### TASK DESCRIPTION
Using the records below, quote only the span that opens with the line containing "# 🤖 Resumen Practica 8 Excepciones" and closes with the line containing "x = x + 1; END; |", exactly and inclusively.

== DATA RECORDS ==

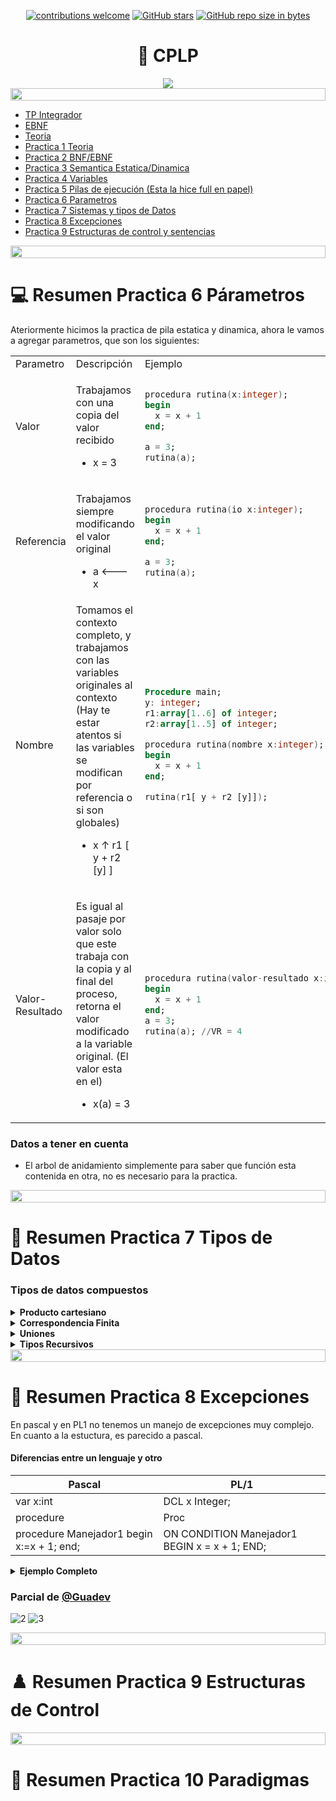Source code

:<div align="center">

[![contributions welcome](https://img.shields.io/badge/contributions-welcome-brightgreen.svg?style=flat)](https://github.com/Nomadiix/CPLP)
[![GitHub stars](https://img.shields.io/github/stars/Nomadiix/CPLP)](https://github.com/FabianMartinez1234567/CPLP/stargazers/)
[![GitHub repo size in bytes](https://img.shields.io/github/repo-size/Nomadiix/CPLP)](https://github.com/Nomadiix/CPLP)
 </div>

<h1 align="center"> 🧠 CPLP</h1>
<div align="center">
<img src="https://media.giphy.com/media/3oz8xNkfjM07d7dK0w/giphy.gif"/>
</div>

<img src= 'https://i.gifer.com/origin/8c/8cd3f1898255c045143e1da97fbabf10_w200.gif' height="20" width="100%">

- [TP Integrador](/Documentos/tpIntegrador.md)
- [EBNF](/Documentos/EBNF.md)
- [Teoria](/Documentos/Teoria.md)
- [Practica 1 Teoria](/Documentos/Practica1.md)
- [Practica 2 BNF/EBNF](/Documentos/Practica2.md)
- [Practica 3 Semantica Estatica/Dinamica](/Documentos/Practica3.md)
- [Practica 4 Variables](/Documentos/Practica4.md)
- [Practica 5 Pilas de ejecución (Esta la hice full en papel)](/Documentos/Practica5.md)
- [Practica 6 Parametros](/Documentos/Practica6.md)
- [Practica 7 Sistemas y tipos de Datos](/Documentos/Practica7.md)
- [Practica 8 Excepciones](/Documentos/Practica8.md)
- [Practica 9 Estructuras de control y sentencias](/Documentos/Practica9.md)

<img src= 'https://i.gifer.com/origin/8c/8cd3f1898255c045143e1da97fbabf10_w200.gif' height="20" width="100%">

# 💻 Resumen Practica 6 Párametros

Ateriormente hicimos la practica de pila estatica y dinamica, ahora le vamos a agregar parametros, que son los siguientes:


<table>
<tr><td>Parametro</td><td>Descripción</td><td>Ejemplo</td></tr>
<tr><td>Valor</td><td>

Trabajamos con una copia del valor recibido 
- x = 3

</td><td>

```ada
procedura rutina(x:integer);
begin
  x = x + 1
end;

a = 3;
rutina(a);
```

</td></tr>
<tr><td>Referencia</td><td>

Trabajamos siempre modificando el valor original
- a <--- x

</td><td>

```ada
procedura rutina(io x:integer);
begin
  x = x + 1
end;

a = 3;
rutina(a);
```

</td></tr>
<tr><td>Nombre</td><td>
Tomamos el contexto completo, y trabajamos con las variables originales al contexto (Hay te estar atentos si las variables se modifican por referencia o si son globales)

- x ↑ r1 [ y + r2 [y] ]

</td><td>

```ada
Procedure main;
y: integer;
r1:array[1..6] of integer;
r2:array[1..5] of integer;

procedura rutina(nombre x:integer);
begin
  x = x + 1
end;

rutina(r1[ y + r2 [y]]);
```

</td></tr>
<tr><td>Valor-Resultado</td><td>

Es igual al pasaje por valor solo que este trabaja con la copia y al final del proceso, retorna el valor modificado a la variable original. (El valor esta en el)
- x(a) = 3 

</td><td>

```ada
procedura rutina(valor-resultado x:integer);
begin
  x = x + 1
end;
a = 3;
rutina(a); //VR = 4
```

</td></tr>
</table>

### Datos a tener en cuenta

- El arbol de anidamiento simplemente para saber que función esta contenida en otra, no es necesario para la practica.

<img src= 'https://i.gifer.com/origin/8c/8cd3f1898255c045143e1da97fbabf10_w200.gif' height="20" width="100%">


# 👾 Resumen Practica 7 Tipos de Datos

### Tipos de datos compuestos

<details > <summary> <b> Producto cartesiano </b> </summary> 

Es un **conjunto cuyos elementos están ordenados n-tupla**, es decir, es una construcción en teoría de conjuntos y programación que combina dos conjuntos o tipos de datos para formar un nuevo conjunto o tipo cuyos elementos contienen una combinación de elementos de ambos conjuntos. En programación, esto puede representarse mediante una estructura de datos que contiene múltiples campos o propiedades**.** Por ejemplo, los registros. Es una relación 1 a muchos

#### Producto Cartesiano

<table> <td>

```python
tuple = (
  'physics',
  'chemistry', 
  1997, 2000
  )
```
</td><td>

```java
class Persona {
  String nombre;
  String apellido;
  int edad;
}
```
</td></table>



#### Producta Cartesiano y Recursión


<table> <td>

```C
typedef struct _nodoLista {
  void *dato;
  struct _nodoLista *siguiente
} nodoLista;
typedef struct _lista {
  int cantidad;
  nodoLista *primero
} Lista;
```
</td><td>

```Haskell
data ArbolBinarioInt =
Nil |
Nodo int
(ArbolBinarioInt dato)
(ArbolBinarioInt dato)
```
</td></table>

</details>
<details> <summary> <b> Correspondencia Finita </b> </summary>

La correspondencia finita se refiere a una relación uno a uno entre los elementos de dos conjuntos finitos. Para cada elemento en el primer conjunto, hay exactamente un elemento correspondiente en el segundo conjunto, y viceversa. Esta correspondencia puede ser representada mediante una función que asigna cada elemento del primer conjunto a un único elemento del segundo conjunto. El tipo de dato serían los arreglos.

<table> <td>

```Ruby
hash = {
  uno: 1,
  dos: 2,
  tres: 3,
  cuatro: 4
}
```
</td><td>

```php
function doble($x) {
  return 2 * $x;
}
```
</td></table>


</details>
<details> <summary> <b> Uniones </b> </summary>

Las uniones, también conocidas como sum type o tipo suma, son una construcción en programación que permite combinar varios tipos de datos en uno solo. En una unión, un valor puede pertenecer a uno de los tipos dentro de la unión. Esto se puede utilizar para representar alternativas o opciones donde un valor puede ser de diferentes tipos.



<table> <td>

```C
union codigo {
  int numero;
  char id;
};
```
</td><td>

```Haskell
data Color =
  Rojo |
  Verde |
  Azul
```

</td></table>





</details>
<details> <summary> <b> Tipos Recursivos </b> </summary> 

Los tipos recursivos son aquellos que se definen en términos de sí mismos. Esto significa que un tipo puede contener instancias de sí mismo como parte de su estructura. Los tipos recursivos son útiles para modelar estructuras de datos que contienen referencias a sí mismas, como árboles o listas enlazadas. Esta recursividad permite
la construcción de estructuras de datos complejas y anidadas.

#### Producto Cartesiano y Recursión

<table> <td>

```C
typedef struct _nodoLista {
  void *dato;
  struct _nodoLista *siguiente
} nodoLista;
typedef struct _lista {
  int cantidad;
  nodoLista *primero
} Lista;
```
</td><td>

```Haskell
data ArbolBinarioInt =
Nil |
Nodo int
(ArbolBinarioInt dato)
(ArbolBinarioInt dato)
```

</td></table>

</details>

<img src= 'https://i.gifer.com/origin/8c/8cd3f1898255c045143e1da97fbabf10_w200.gif' height="20" width="100%">


# 🤖 Resumen Practica 8 Excepciones

En pascal y en PL1 no tenemos un manejo de excepciones muy complejo. En cuanto a la estuctura, es parecido a pascal.

#### Diferencias entre un lenguaje y otro

| Pascal | PL/1 |
| ------ | ---- |
| var x:int | DCL x Integer; |
| procedure | Proc |
| procedure Manejador1 begin x:=x + 1; end; | ON CONDITION Manejador1 BEGIN x = x + 1; END; |


<details> <summary> <b> Ejemplo Completo </b> </summary> 

<table><tr><td>Pascal</td><td>PL/1</td></tr>
<tr><td>

```pascal
Program Principal;
var x:int; b1,b2:boolean;

Procedure P (b1:boolean);
  var x:int;
  Procedure Manejador1
  begin
    x:=x + 1;
  end;
begin
  x:=1;
  if b1=true then Manejador1;
  x:=x+4;
end;

Procedure Manejador2;
begin
  x:=x * 100;
end;

Begin
  x:=4;
  b2:=true;
  b1:=false;
  if b1=false then Manejador2;
  P(b);
  write (x);
End
```
</td><td>

```PL/1
Prog Principal;
  DCL x Integer;
  DCL b1,b2 Boolean;
PROC P (b1 Boolean);
  DCL x Integer;
BEGIN
  ON CONDITION Manejador1 BEGIN x = x + 1; END;
  X = 1;
  IF b1=true THEN SIGNAL CONDITION Manejador1
  x = x + 4;
END;
BEGIN
  ON CONDITION Manejador2 BEGIN x = x * 100; END;
  X = 4;
  b2 = true;
  b1 = false;
  IF b1=false THEN SIGNAL CONDITION Manejador2
  P(b1);
  WRITE (x);
END.
```

</td></tr></table>

</details>

### Parcial de [@Guadev](https://github.com/guadaevequoz)

![2](https://github.com/Fabian-Martinez-Rincon/Fabian-Martinez-Rincon/assets/55964635/fbd524bf-d6b7-41c5-9d78-31534791b5aa)
![3](https://github.com/Fabian-Martinez-Rincon/Fabian-Martinez-Rincon/assets/55964635/acea487b-d0a4-41fb-8637-674a62d07055)


<img src= 'https://i.gifer.com/origin/8c/8cd3f1898255c045143e1da97fbabf10_w200.gif' height="20" width="100%">


# ♟️ Resumen Practica 9 Estructuras de Control

<img src= 'https://i.gifer.com/origin/8c/8cd3f1898255c045143e1da97fbabf10_w200.gif' height="20" width="100%">


# 🎲 Resumen Practica 10 Paradigmas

===

### SOLVED EXERCISE
# 🤖 Resumen Practica 8 Excepciones

En pascal y en PL1 no tenemos un manejo de excepciones muy complejo. En cuanto a la estuctura, es parecido a pascal.

#### Diferencias entre un lenguaje y otro

| Pascal | PL/1 |
| ------ | ---- |
| var x:int | DCL x Integer; |
| procedure | Proc |
| procedure Manejador1 begin x:=x + 1; end; | ON CONDITION Manejador1 BEGIN x = x + 1; END; |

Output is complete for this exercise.